• **How to complete this task**
In the material below, find every line with "Application" and pull it out.

• **Provided material**
= = =

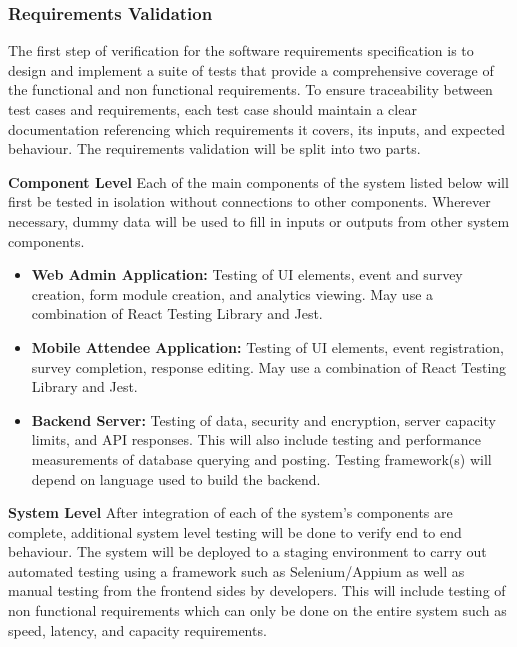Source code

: \documentclass[12pt, titlepage]{article}
\begin{document}
\subsubsection{Requirements Validation}
The first step of verification for the software requirements specification is to design and implement a suite of tests that provide a comprehensive coverage of the functional and non functional requirements. To ensure traceability between test cases and requirements, each test case should maintain a clear documentation referencing which requirements it covers, its inputs, and expected behaviour. The requirements validation will be split into two parts. 

\textbf{Component Level}
Each of the main components of the system listed below will first be tested in isolation without connections to other components. Wherever necessary, dummy data will be used to fill in inputs or outputs from other system components.
\begin{itemize}
  \item \textbf{Web Admin Application:} Testing of UI elements, event and survey creation, form module creation, and analytics viewing. May use a combination of React Testing Library and Jest.
  \item \textbf{Mobile Attendee Application:} Testing of UI elements, event registration, survey completion, response editing. May use a combination of React Testing Library and Jest.
  \item \textbf{Backend Server:} Testing of data, security and encryption, server capacity limits, and API responses. This will also include testing and performance measurements of database querying and posting. Testing framework(s) will depend on language used to build the backend. 
\end{itemize}

\textbf{System Level}
  After integration of each of the system's components are complete, additional system level testing will be done to verify end to end behaviour. The system will be deployed to a staging environment to carry out automated testing using a framework such as Selenium/Appium as well as manual testing from the frontend sides by developers. This will include testing of non functional requirements which can only be done on the entire system such as speed, latency, and capacity requirements.
\end{document}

= = =

• **Solution for this problem**
  \item \textbf{Web Admin Application:} Testing of UI elements, event and survey creation, form module creation, and analytics viewing. May use a combination of React Testing Library and Jest.
  \item \textbf{Mobile Attendee Application:} Testing of UI elements, event registration, survey completion, response editing. May use a combination of React Testing Library and Jest.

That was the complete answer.